Dopo il diploma, la laurea. Da oltre dieci anni l’università di Padova è impegnata in attività di orientamento, tutorato e didattica rivolte ai detenuti: nel dicembre 2003, grazie a una convenzione tra l’ateneo e il ministero della Giustizia–dipartimento dell’amministrazione penitenziaria, è stata avviata una collaborazione per realizzare attività formative per i detenuti degli istituti penitenziari del Triveneto. Per la sua collocazione territoriale, l’istituto penale Due Palazzi di Padova, unica casa di reclusione del Veneto, diventa la sede principale delle attività accademiche condotte in carcere. Nel 2013 è stato siglato un protocollo d’intesa per permettere all’ateneo padovano di essere capofila per la condivisione delle esperienze presenti sul territorio nazionale. Oggi a coordinare le attività didattiche è Francesca Vianello del dipartimento di Filosofia, pedagogia e psicologia applicata: con lei un gruppo di docenti e tutor impegnati ad affiancare e guidare i detenuti nel percorso di studi prescelto. Tra loro c’è Elisabetta Palermo, docente di Legislazione minorile e diritto penale all’università di Padova, da anni impegnata al Due Palazzi: “Attraverso lo studio, al detenuto vengono date nuove opportunità di reinserimento sociale. Queste opportunità nascono dal fatto che lo si rafforza come persona, fornendo strumenti per lavorare nella società. Lo strumento principale è proprio la cultura, che aumenta la consapevolezza di sé e permette di capire l’importanza del rispetto della legalità. Non si tratta di buonismo, ma di diritti fondamentali garantiti dall’articolo 27 della Costituzione”. E conclude: “Tra pochi giorni, per la prima volta, un detenuto del polo universitario del Due Palazzi conseguirà la laurea in ingegneria informatica. Un risultato straordinario, frutto di un lavoro notevole sia da parte del detenuto che dei docenti”.

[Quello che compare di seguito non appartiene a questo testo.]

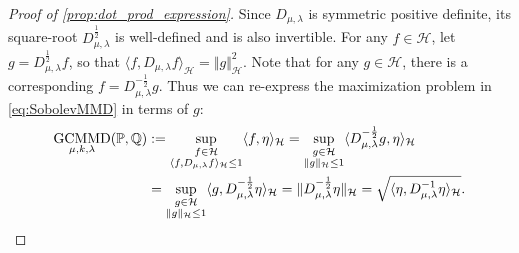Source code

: \documentclass{article}
\newcommand{\h}{\mathcal H}
\newcommand{\PP}{\mathbb P}
\newcommand{\QQ}{\mathbb Q}
\DeclareMathOperator{\GCMMD}{GCMMD}
\begin{document}
\begin{proof}[Proof of \cref{prop:dot_prod_expression}]
Since $D_{\mu,\lambda}$ is symmetric positive definite,
its square-root $D_{\mu,\lambda}^{\frac{1}{2}}$ is well-defined and is also invertible.
For any $f \in \h$,
let $g = D_{\mu,\lambda}^{\frac{1}{2}} f$,
so that $\langle f,D_{\mu,\lambda}f\rangle_{\h}=\Vert g\Vert_{\h}^{2}$.
Note that for any $g \in \h$, there is a corresponding $f = D_{\mu,\lambda}^{-\frac12} g$.
Thus we can re-express the maximization problem in \eqref{eq:SobolevMMD} in terms of $g$:
\begin{align*}
\GCMMD_{\mu,k,\lambda}(\PP,\QQ)
 &:= \sup_{\substack{f \in \h \\ \langle f, D_{\mu,\lambda} f \rangle_\h \leq 1}}
     \langle f, \eta \rangle_{\h}
   =\sup_{\substack{g \in \h \\ \lVert g \rVert_\h \le 1}}
     \langle D_{\mu,\lambda}^{-\frac{1}{2}} g, \eta \rangle_{\h}
\\&= \sup_{\substack{g \in \h \\ \Vert g \Vert_\h \le 1}}
     \langle g, D_{\mu,\lambda}^{-\frac{1}{2}} \eta \rangle_{\h}
   = \lVert D_{\mu,\lambda}^{-\frac{1}{2}} \eta \rVert_{\h}
   = \sqrt{\langle\eta, D_{\mu,\lambda}^{-1} \eta \rangle_{\h}}
.\qedhere\end{align*}
\end{proof}
\end{document}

In carcere si è come al confine, scrive nel suo libro il maestro Mario Tagliani: “Il carcere è un luogo di sosta, di passaggio per chi ha sbagliato, luogo ideato per permettere di ripensare all’errore commesso: si deve allora superare la colpa per arrivare alla responsabilità. La pena deve diventare diritto e non solo punizione. Deve essere il diritto di poter avere un tempo nuovo”.